------ Material provided
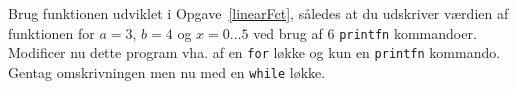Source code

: \label{table} Brug funktionen udviklet i Opgave~\ref{linearFct}, således at du udskriver værdien af funktionen for $a=3$, $b=4$ og $x=0\ldots5$ ved brug af 6 \lstinline!printfn! kommandoer. Modificer nu dette program vha. af en \lstinline!for! løkke og kun en \lstinline!printfn! kommando. Gentag omskrivningen men nu med en \lstinline!while! løkke.
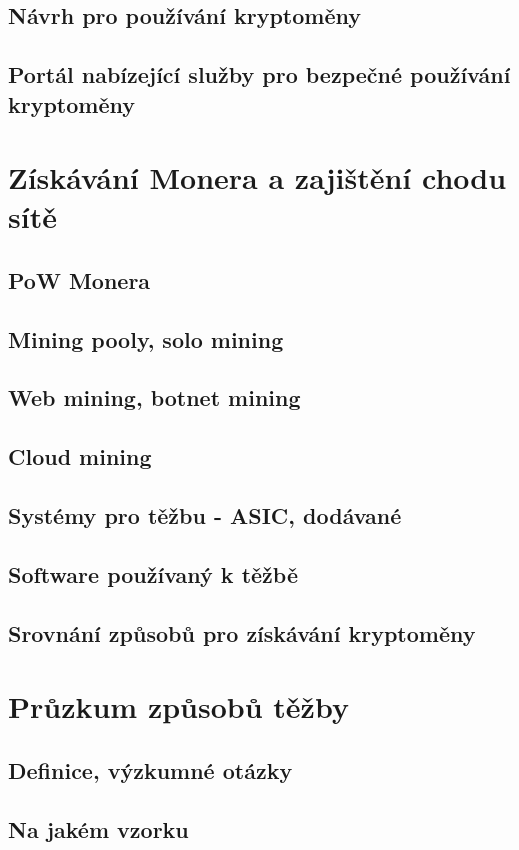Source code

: \documentclass[
  printed, %
  table,   %
  nolof,     %
  nolot,     %
           oneside, color
]{fithesis3}
\begin{document}
\section{Návrh pro používání kryptoměny}
\section{Portál nabízející služby pro bezpečné používání kryptoměny}



\chapter{Získávání Monera a zajištění chodu sítě}
\section{PoW Monera}
\section{Mining pooly, solo mining}
\section{Web mining, botnet mining}
\section{Cloud mining}
\section{Systémy pro těžbu - ASIC, dodávané}
\section{Software používaný k těžbě}
\section{Srovnání způsobů pro získávání kryptoměny}

\chapter{Průzkum způsobů těžby}
\section{Definice, výzkumné otázky}
\section{Na jakém vzorku}
\end{document}
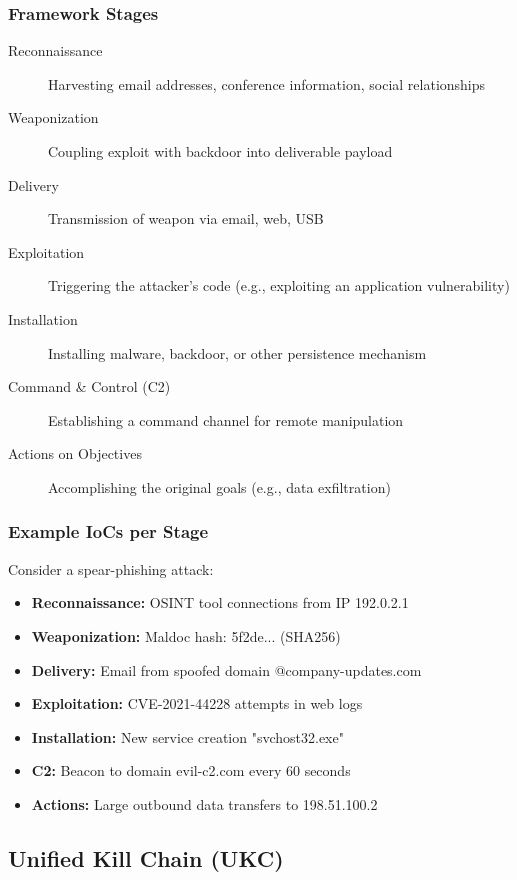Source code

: \subsubsection{Framework Stages}
\begin{description}
    \item[Reconnaissance] Harvesting email addresses, conference information, social relationships
    \item[Weaponization] Coupling exploit with backdoor into deliverable payload
    \item[Delivery] Transmission of weapon via email, web, USB
    \item[Exploitation] Triggering the attacker's code (e.g., exploiting an application vulnerability)
    \item[Installation] Installing malware, backdoor, or other persistence mechanism
    \item[Command \& Control (C2)] Establishing a command channel for remote manipulation
    \item[Actions on Objectives] Accomplishing the original goals (e.g., data exfiltration)
\end{description}

\subsubsection{Example IoCs per Stage}
Consider a spear-phishing attack:
\begin{itemize}
    \item \textbf{Reconnaissance:} OSINT tool connections from IP 192.0.2.1
    \item \textbf{Weaponization:} Maldoc hash: 5f2de... (SHA256)
    \item \textbf{Delivery:} Email from spoofed domain @company-updates.com
    \item \textbf{Exploitation:} CVE-2021-44228 attempts in web logs
    \item \textbf{Installation:} New service creation "svchost32.exe"
    \item \textbf{C2:} Beacon to domain evil-c2.com every 60 seconds
    \item \textbf{Actions:} Large outbound data transfers to 198.51.100.2
\end{itemize}

\subsection{Unified Kill Chain (UKC)}

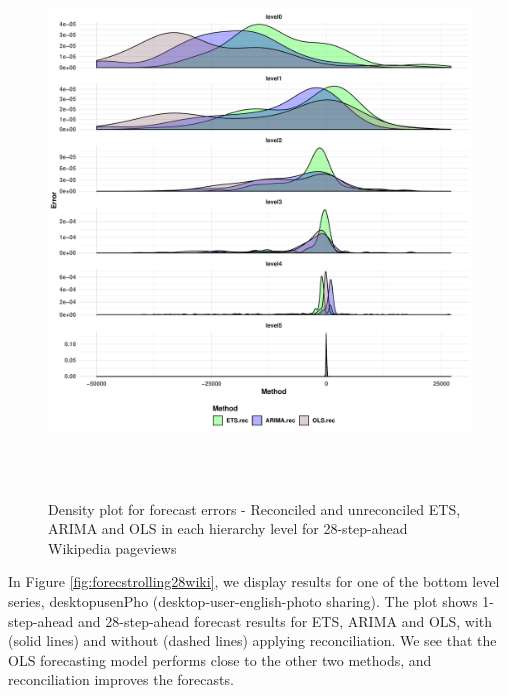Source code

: \documentclass[11pt,a4paper,]{article}
\begin{document}
\begin{figure}

{\centering \includegraphics[width=450px,height=550px]{Paper-Figures/results_Wikipedia/densityplot_28} 

}

\caption{Density plot for forecast errors -  Reconciled and unreconciled ETS, ARIMA and OLS in each hierarchy level for 28-step-ahead Wikipedia pageviews}\label{fig:densityplotwiki}
\end{figure}

In Figure \ref{fig:forecstrolling28wiki}, we display results for one of
the bottom level series, desktopusenPho (desktop-user-english-photo
sharing). The plot shows 1-step-ahead and 28-step-ahead forecast results
for ETS, ARIMA and OLS, with (solid lines) and without (dashed lines)
applying reconciliation. We see that the OLS forecasting model performs
close to the other two methods, and reconciliation improves the
forecasts.
\end{document}

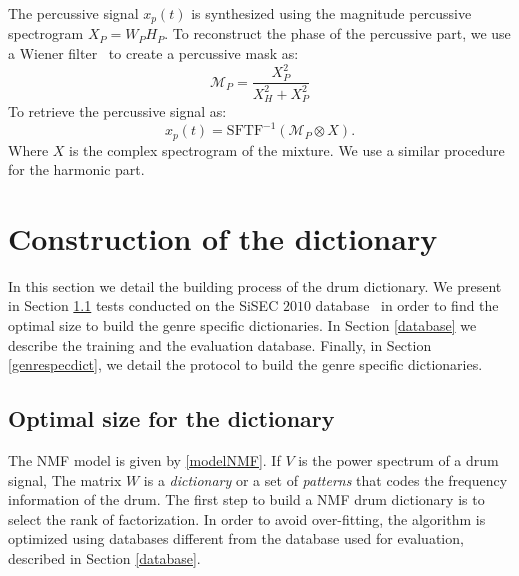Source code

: \documentclass{article}
\begin{document}
The percussive signal $x_p(t)$ is synthesized using the magnitude percussive spectrogram $X_P = W_PH_P$. To reconstruct the phase of the percussive part, we use a Wiener filter~\cite{liutkus2015generalized} to create a percussive mask as:
\begin{equation}
\mathcal{M}_P = \frac{X_P^2}{X_H^2 + X_P^2}
\end{equation} 
To retrieve the percussive signal as: 
\begin{equation}
x_p(t) = \mbox{SFTF}^{-1}(\mathcal{M}_P \otimes X).
\end{equation}
Where $X$ is the complex spectrogram of the mixture.
We use a similar procedure for the harmonic part.
%




\section{Construction of the dictionary}\label{ConstrucDict}

In this section we detail the building process of the drum dictionary. We present in Section \ref{optimalsize} tests conducted on the SiSEC $2010$ database~\cite{SiSec10} in order to find the optimal size to build the genre specific dictionaries. In Section \ref{database} we describe the training and the evaluation database. Finally, in Section \ref{genrespecdict}, we detail the protocol to build the genre specific dictionaries. 

\subsection{Optimal size for the dictionary}\label{optimalsize}


The NMF model is given by \eqref{modelNMF}. If $V$ is the power spectrum of a drum signal, The matrix $W$ is a {\em dictionary} or a set of {\em patterns} that codes the frequency information of the drum. The first step to build a NMF drum dictionary is to select the rank of factorization. In order to avoid over-fitting, the algorithm is optimized using databases different from the database used for evaluation, described in Section \ref{database}. 
\end{document}
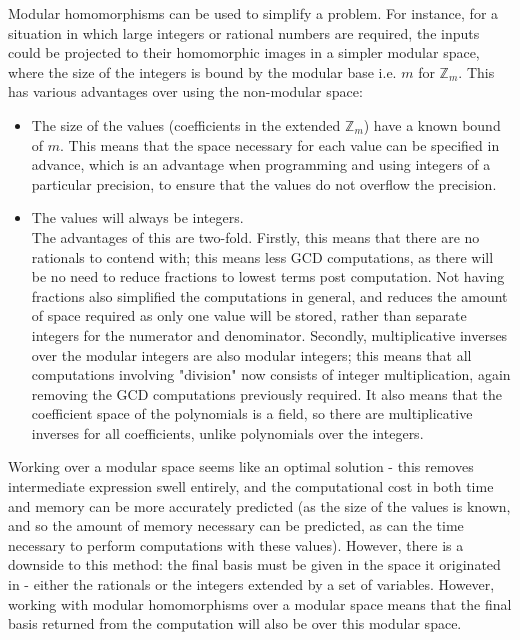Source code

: \documentclass[letterpaper,12pt,titlepage,oneside,final]{book}
\begin{document}
Modular homomorphisms can be used to simplify a problem.  For instance, for a situation in which large integers or rational numbers are required, the inputs could be projected to their homomorphic images in a simpler modular space, where the size of the integers is bound by the modular base i.e. ${m}$ for ${\mathbb{Z}_m}$.  This has various advantages over using the non-modular space:
\begin{itemize}
  \item The size of the values (coefficients in the extended ${\mathbb{Z}_m}$) have a known bound of ${m}$.  This means that the space necessary for each value can be specified in advance, which is an advantage when programming and using integers of a particular precision, to ensure that the values do not overflow the precision.
  \item The values will always be integers.\\The advantages of this are two-fold.  Firstly, this means that there are no rationals to contend with; this means less GCD computations, as there will be no need to reduce fractions to lowest terms post computation.  Not having fractions also simplified the computations in general, and reduces the amount of space required as only one value will be stored, rather than separate integers for the numerator and denominator.  Secondly, multiplicative inverses over the modular integers are also modular integers; this means that all computations involving "division" now consists of integer multiplication, again removing the GCD computations previously required.  It also means that the coefficient space of the polynomials is a field, so there are multiplicative inverses for all coefficients, unlike polynomials over the integers.
\end{itemize}

Working over a modular space seems like an optimal solution - this removes intermediate expression swell entirely, and the computational cost in both time and memory can be more accurately predicted (as the size of the values is known, and so the amount of memory necessary can be predicted, as can the time necessary to perform computations with these values).  However, there is a downside to this method: the final basis must be given in the space it originated in - either the rationals or the integers extended by a set of variables.  However, working with modular homomorphisms over a modular space means that the final basis returned from the computation will also be over this modular space.  
\end{document}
------------
**Required action:**
Each record above is to be restated exactly, with its pictures removed from the copy.

**Answer to this exercise:**
Source code

: \label{table} Brug funktionen udviklet i Opgave~\ref{linearFct}, således at du udskriver værdien af funktionen for $a=3$, $b=4$ og $x=0\ldots5$ ved brug af 6 \lstinline!printfn! kommandoer. Modificer nu dette program vha. af en \lstinline!for! løkke og kun en \lstinline!printfn! kommando. Gentag omskrivningen men nu med en \lstinline!while! løkke.
Source code

: \documentclass[
  printed, %
  table,   %
  nolof,     %
  nolot,     %
           oneside, color
]{fithesis3}
\begin{document}
\section{Návrh pro používání kryptoměny}
\section{Portál nabízející služby pro bezpečné používání kryptoměny}



\chapter{Získávání Monera a zajištění chodu sítě}
\section{PoW Monera}
\section{Mining pooly, solo mining}
\section{Web mining, botnet mining}
\section{Cloud mining}
\section{Systémy pro těžbu - ASIC, dodávané}
\section{Software používaný k těžbě}
\section{Srovnání způsobů pro získávání kryptoměny}

\chapter{Průzkum způsobů těžby}
\section{Definice, výzkumné otázky}
\section{Na jakém vzorku}
\end{document}
Source code

: \subsubsection{Framework Stages}
\begin{description}
    \item[Reconnaissance] Harvesting email addresses, conference information, social relationships
    \item[Weaponization] Coupling exploit with backdoor into deliverable payload
    \item[Delivery] Transmission of weapon via email, web, USB
    \item[Exploitation] Triggering the attacker's code (e.g., exploiting an application vulnerability)
    \item[Installation] Installing malware, backdoor, or other persistence mechanism
    \item[Command \& Control (C2)] Establishing a command channel for remote manipulation
    \item[Actions on Objectives] Accomplishing the original goals (e.g., data exfiltration)
\end{description}

\subsubsection{Example IoCs per Stage}
Consider a spear-phishing attack:
\begin{itemize}
    \item \textbf{Reconnaissance:} OSINT tool connections from IP 192.0.2.1
    \item \textbf{Weaponization:} Maldoc hash: 5f2de... (SHA256)
    \item \textbf{Delivery:} Email from spoofed domain @company-updates.com
    \item \textbf{Exploitation:} CVE-2021-44228 attempts in web logs
    \item \textbf{Installation:} New service creation "svchost32.exe"
    \item \textbf{C2:} Beacon to domain evil-c2.com every 60 seconds
    \item \textbf{Actions:} Large outbound data transfers to 198.51.100.2
\end{itemize}

\subsection{Unified Kill Chain (UKC)}

Source code

: \documentclass[11pt,a4paper,]{article}
\begin{document}
\begin{figure}

{\centering \includegraphics[width=450px,height=550px]{Paper-Figures/results_Wikipedia/densityplot_28} 

}

\caption{Density plot for forecast errors -  Reconciled and unreconciled ETS, ARIMA and OLS in each hierarchy level for 28-step-ahead Wikipedia pageviews}\label{fig:densityplotwiki}
\end{figure}

In Figure \ref{fig:forecstrolling28wiki}, we display results for one of
the bottom level series, desktopusenPho (desktop-user-english-photo
sharing). The plot shows 1-step-ahead and 28-step-ahead forecast results
for ETS, ARIMA and OLS, with (solid lines) and without (dashed lines)
applying reconciliation. We see that the OLS forecasting model performs
close to the other two methods, and reconciliation improves the
forecasts.
\end{document}

Source code

: \documentclass{article}
\begin{document}
The percussive signal $x_p(t)$ is synthesized using the magnitude percussive spectrogram $X_P = W_PH_P$. To reconstruct the phase of the percussive part, we use a Wiener filter~\cite{liutkus2015generalized} to create a percussive mask as:
\begin{equation}
\mathcal{M}_P = \frac{X_P^2}{X_H^2 + X_P^2}
\end{equation} 
To retrieve the percussive signal as: 
\begin{equation}
x_p(t) = \mbox{SFTF}^{-1}(\mathcal{M}_P \otimes X).
\end{equation}
Where $X$ is the complex spectrogram of the mixture.
We use a similar procedure for the harmonic part.
%




\section{Construction of the dictionary}\label{ConstrucDict}

In this section we detail the building process of the drum dictionary. We present in Section \ref{optimalsize} tests conducted on the SiSEC $2010$ database~\cite{SiSec10} in order to find the optimal size to build the genre specific dictionaries. In Section \ref{database} we describe the training and the evaluation database. Finally, in Section \ref{genrespecdict}, we detail the protocol to build the genre specific dictionaries. 

\subsection{Optimal size for the dictionary}\label{optimalsize}


The NMF model is given by \eqref{modelNMF}. If $V$ is the power spectrum of a drum signal, The matrix $W$ is a {\em dictionary} or a set of {\em patterns} that codes the frequency information of the drum. The first step to build a NMF drum dictionary is to select the rank of factorization. In order to avoid over-fitting, the algorithm is optimized using databases different from the database used for evaluation, described in Section \ref{database}. 
\end{document}
Source code

: \documentclass[letterpaper,12pt,titlepage,oneside,final]{book}
\begin{document}
Modular homomorphisms can be used to simplify a problem.  For instance, for a situation in which large integers or rational numbers are required, the inputs could be projected to their homomorphic images in a simpler modular space, where the size of the integers is bound by the modular base i.e. ${m}$ for ${\mathbb{Z}_m}$.  This has various advantages over using the non-modular space:
\begin{itemize}
  \item The size of the values (coefficients in the extended ${\mathbb{Z}_m}$) have a known bound of ${m}$.  This means that the space necessary for each value can be specified in advance, which is an advantage when programming and using integers of a particular precision, to ensure that the values do not overflow the precision.
  \item The values will always be integers.\\The advantages of this are two-fold.  Firstly, this means that there are no rationals to contend with; this means less GCD computations, as there will be no need to reduce fractions to lowest terms post computation.  Not having fractions also simplified the computations in general, and reduces the amount of space required as only one value will be stored, rather than separate integers for the numerator and denominator.  Secondly, multiplicative inverses over the modular integers are also modular integers; this means that all computations involving "division" now consists of integer multiplication, again removing the GCD computations previously required.  It also means that the coefficient space of the polynomials is a field, so there are multiplicative inverses for all coefficients, unlike polynomials over the integers.
\end{itemize}

Working over a modular space seems like an optimal solution - this removes intermediate expression swell entirely, and the computational cost in both time and memory can be more accurately predicted (as the size of the values is known, and so the amount of memory necessary can be predicted, as can the time necessary to perform computations with these values).  However, there is a downside to this method: the final basis must be given in the space it originated in - either the rationals or the integers extended by a set of variables.  However, working with modular homomorphisms over a modular space means that the final basis returned from the computation will also be over this modular space.  
\end{document}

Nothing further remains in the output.